**Work order:**
Please repeat exactly the lines below from the one containing "Cooling Capacity Function" down to the one containing "The name of a quadratic", both included, and nothing else.

**Stored data entries:**
---*---
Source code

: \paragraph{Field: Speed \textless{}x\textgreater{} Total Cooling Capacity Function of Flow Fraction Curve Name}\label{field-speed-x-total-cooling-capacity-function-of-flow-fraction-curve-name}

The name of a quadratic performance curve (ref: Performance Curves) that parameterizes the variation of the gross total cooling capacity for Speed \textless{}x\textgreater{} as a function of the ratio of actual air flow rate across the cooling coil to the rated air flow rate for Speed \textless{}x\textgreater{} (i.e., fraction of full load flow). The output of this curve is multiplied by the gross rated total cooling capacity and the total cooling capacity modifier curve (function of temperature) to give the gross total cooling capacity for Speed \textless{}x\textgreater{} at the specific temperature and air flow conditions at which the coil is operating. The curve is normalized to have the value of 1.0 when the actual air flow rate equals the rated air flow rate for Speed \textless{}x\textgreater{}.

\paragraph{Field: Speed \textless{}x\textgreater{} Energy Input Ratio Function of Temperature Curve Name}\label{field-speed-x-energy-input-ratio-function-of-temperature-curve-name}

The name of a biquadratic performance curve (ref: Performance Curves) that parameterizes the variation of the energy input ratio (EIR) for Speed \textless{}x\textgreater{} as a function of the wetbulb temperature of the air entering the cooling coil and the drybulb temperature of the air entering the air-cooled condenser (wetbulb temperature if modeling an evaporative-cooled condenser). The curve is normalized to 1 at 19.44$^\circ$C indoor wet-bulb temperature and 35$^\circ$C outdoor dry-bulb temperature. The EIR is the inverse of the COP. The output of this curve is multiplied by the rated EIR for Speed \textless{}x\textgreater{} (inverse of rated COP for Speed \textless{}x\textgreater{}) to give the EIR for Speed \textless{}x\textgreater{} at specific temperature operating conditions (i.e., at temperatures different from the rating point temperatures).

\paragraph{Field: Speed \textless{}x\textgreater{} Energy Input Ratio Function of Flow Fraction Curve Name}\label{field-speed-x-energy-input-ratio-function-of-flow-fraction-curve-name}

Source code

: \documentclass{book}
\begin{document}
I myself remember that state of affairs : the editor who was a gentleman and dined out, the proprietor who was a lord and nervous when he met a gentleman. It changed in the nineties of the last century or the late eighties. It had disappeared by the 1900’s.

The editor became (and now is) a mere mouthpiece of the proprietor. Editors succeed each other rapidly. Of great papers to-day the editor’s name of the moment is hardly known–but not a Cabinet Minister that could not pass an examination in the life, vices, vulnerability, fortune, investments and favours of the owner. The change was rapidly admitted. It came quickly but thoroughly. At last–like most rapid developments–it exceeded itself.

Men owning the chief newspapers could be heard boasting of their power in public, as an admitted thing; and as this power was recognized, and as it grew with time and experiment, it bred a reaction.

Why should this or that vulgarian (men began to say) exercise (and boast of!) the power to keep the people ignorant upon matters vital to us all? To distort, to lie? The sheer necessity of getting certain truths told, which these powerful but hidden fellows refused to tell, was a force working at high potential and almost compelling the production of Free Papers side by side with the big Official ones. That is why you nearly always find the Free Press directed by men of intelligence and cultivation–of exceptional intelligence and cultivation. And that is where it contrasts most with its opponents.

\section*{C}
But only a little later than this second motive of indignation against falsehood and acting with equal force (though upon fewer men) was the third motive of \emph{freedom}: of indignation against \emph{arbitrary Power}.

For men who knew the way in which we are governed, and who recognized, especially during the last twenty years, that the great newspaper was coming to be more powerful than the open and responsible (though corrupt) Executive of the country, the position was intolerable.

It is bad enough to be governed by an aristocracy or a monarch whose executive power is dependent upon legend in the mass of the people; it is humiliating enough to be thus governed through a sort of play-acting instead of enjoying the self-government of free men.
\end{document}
---*---
**Written response:**
: \paragraph{Field: Speed \textless{}x\textgreater{} Total Cooling Capacity Function of Flow Fraction Curve Name}\label{field-speed-x-total-cooling-capacity-function-of-flow-fraction-curve-name}

The name of a quadratic performance curve (ref: Performance Curves) that parameterizes the variation of the gross total cooling capacity for Speed \textless{}x\textgreater{} as a function of the ratio of actual air flow rate across the cooling coil to the rated air flow rate for Speed \textless{}x\textgreater{} (i.e., fraction of full load flow). The output of this curve is multiplied by the gross rated total cooling capacity and the total cooling capacity modifier curve (function of temperature) to give the gross total cooling capacity for Speed \textless{}x\textgreater{} at the specific temperature and air flow conditions at which the coil is operating. The curve is normalized to have the value of 1.0 when the actual air flow rate equals the rated air flow rate for Speed \textless{}x\textgreater{}.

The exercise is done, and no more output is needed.